Victor berpendapat, BTPS masih menghadapi isu soal kualitas aset di mana Non Perfoming Financing (NPF) hingga 30 Juni 2024 mencapai 3,1 persen dengan write-off pinjaman hingga Rp500 miliar per bulan pada semester I-2024, lebih tinggi dari rata-rata write-off bulanan sepanjang tahun 2023 yang sebesar Rp375 miliar.
"Dengan model bisnis BTPS yang bergantung pada perilaku konsumen dan melihat kondisi ekonomi saat ini, kami yakin sangat menantang bagi manajemen untuk mengembalikan kinerja sukses yang diraih seperti sebelum pandemi," ujarnya.
Di samping itu, Victor juga menyoroti biaya kredit (Credit of Cost atau CoC), terutama biaya provisi. Dia yakin biaya provisi BTPS bakal lebih tinggi dari estimasi konsensus Rp1,3 triliun, yang pada gilirannya akan menekan laba bersih perseroan.
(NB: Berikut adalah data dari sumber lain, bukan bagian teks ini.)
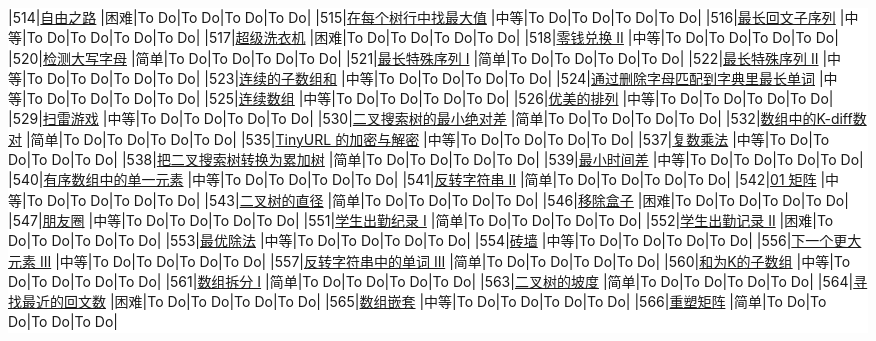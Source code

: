 |514|[自由之路](https://leetcode-cn.com/problems/freedom-trail/description/) |困难|To Do|To Do|To Do|To Do|
|515|[在每个树行中找最大值](https://leetcode-cn.com/problems/find-largest-value-in-each-tree-row/description/) |中等|To Do|To Do|To Do|To Do|
|516|[最长回文子序列](https://leetcode-cn.com/problems/longest-palindromic-subsequence/description/) |中等|To Do|To Do|To Do|To Do|
|517|[超级洗衣机](https://leetcode-cn.com/problems/super-washing-machines/description/) |困难|To Do|To Do|To Do|To Do|
|518|[零钱兑换 II](https://leetcode-cn.com/problems/coin-change-2/description/) |中等|To Do|To Do|To Do|To Do|
|520|[检测大写字母](https://leetcode-cn.com/problems/detect-capital/description/) |简单|To Do|To Do|To Do|To Do|
|521|[最长特殊序列 Ⅰ](https://leetcode-cn.com/problems/longest-uncommon-subsequence-i/description/) |简单|To Do|To Do|To Do|To Do|
|522|[最长特殊序列 II](https://leetcode-cn.com/problems/longest-uncommon-subsequence-ii/description/) |中等|To Do|To Do|To Do|To Do|
|523|[连续的子数组和](https://leetcode-cn.com/problems/continuous-subarray-sum/description/) |中等|To Do|To Do|To Do|To Do|
|524|[通过删除字母匹配到字典里最长单词](https://leetcode-cn.com/problems/longest-word-in-dictionary-through-deleting/description/) |中等|To Do|To Do|To Do|To Do|
|525|[连续数组](https://leetcode-cn.com/problems/contiguous-array/description/) |中等|To Do|To Do|To Do|To Do|
|526|[优美的排列](https://leetcode-cn.com/problems/beautiful-arrangement/description/) |中等|To Do|To Do|To Do|To Do|
|529|[扫雷游戏](https://leetcode-cn.com/problems/minesweeper/description/) |中等|To Do|To Do|To Do|To Do|
|530|[二叉搜索树的最小绝对差](https://leetcode-cn.com/problems/minimum-absolute-difference-in-bst/description/) |简单|To Do|To Do|To Do|To Do|
|532|[数组中的K-diff数对](https://leetcode-cn.com/problems/k-diff-pairs-in-an-array/description/) |简单|To Do|To Do|To Do|To Do|
|535|[TinyURL 的加密与解密](https://leetcode-cn.com/problems/encode-and-decode-tinyurl/description/) |中等|To Do|To Do|To Do|To Do|
|537|[复数乘法](https://leetcode-cn.com/problems/complex-number-multiplication/description/) |中等|To Do|To Do|To Do|To Do|
|538|[把二叉搜索树转换为累加树](https://leetcode-cn.com/problems/convert-bst-to-greater-tree/description/) |简单|To Do|To Do|To Do|To Do|
|539|[最小时间差](https://leetcode-cn.com/problems/minimum-time-difference/description/) |中等|To Do|To Do|To Do|To Do|
|540|[有序数组中的单一元素](https://leetcode-cn.com/problems/single-element-in-a-sorted-array/description/) |中等|To Do|To Do|To Do|To Do|
|541|[反转字符串 II](https://leetcode-cn.com/problems/reverse-string-ii/description/) |简单|To Do|To Do|To Do|To Do|
|542|[01 矩阵](https://leetcode-cn.com/problems/01-matrix/description/) |中等|To Do|To Do|To Do|To Do|
|543|[二叉树的直径](https://leetcode-cn.com/problems/diameter-of-binary-tree/description/) |简单|To Do|To Do|To Do|To Do|
|546|[移除盒子](https://leetcode-cn.com/problems/remove-boxes/description/) |困难|To Do|To Do|To Do|To Do|
|547|[朋友圈](https://leetcode-cn.com/problems/friend-circles/description/) |中等|To Do|To Do|To Do|To Do|
|551|[学生出勤纪录 I](https://leetcode-cn.com/problems/student-attendance-record-i/description/) |简单|To Do|To Do|To Do|To Do|
|552|[学生出勤记录 II](https://leetcode-cn.com/problems/student-attendance-record-ii/description/) |困难|To Do|To Do|To Do|To Do|
|553|[最优除法](https://leetcode-cn.com/problems/optimal-division/description/) |中等|To Do|To Do|To Do|To Do|
|554|[砖墙](https://leetcode-cn.com/problems/brick-wall/description/) |中等|To Do|To Do|To Do|To Do|
|556|[下一个更大元素 III](https://leetcode-cn.com/problems/next-greater-element-iii/description/) |中等|To Do|To Do|To Do|To Do|
|557|[反转字符串中的单词 III](https://leetcode-cn.com/problems/reverse-words-in-a-string-iii/description/) |简单|To Do|To Do|To Do|To Do|
|560|[和为K的子数组](https://leetcode-cn.com/problems/subarray-sum-equals-k/description/) |中等|To Do|To Do|To Do|To Do|
|561|[数组拆分 I](https://leetcode-cn.com/problems/array-partition-i/description/) |简单|To Do|To Do|To Do|To Do|
|563|[二叉树的坡度](https://leetcode-cn.com/problems/binary-tree-tilt/description/) |简单|To Do|To Do|To Do|To Do|
|564|[寻找最近的回文数](https://leetcode-cn.com/problems/find-the-closest-palindrome/description/) |困难|To Do|To Do|To Do|To Do|
|565|[数组嵌套](https://leetcode-cn.com/problems/array-nesting/description/) |中等|To Do|To Do|To Do|To Do|
|566|[重塑矩阵](https://leetcode-cn.com/problems/reshape-the-matrix/description/) |简单|To Do|To Do|To Do|To Do|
"Kami mengantisipasi risiko penurunan pada konsensus bottom line (konsensus laba bersih FY24 tumbuh 8 persen)," katanya.
Kendati demikian, Victor tetap mempertahankan rating HOLD pada saham BTPS dengan target harga Rp1.300. Kinerja BTPS memiliki potensi upside dari sisi kualitas aset dan CoC yang diharapkan membaik meski tetap mempunyai potensi downside dari sisi memburuknya aset.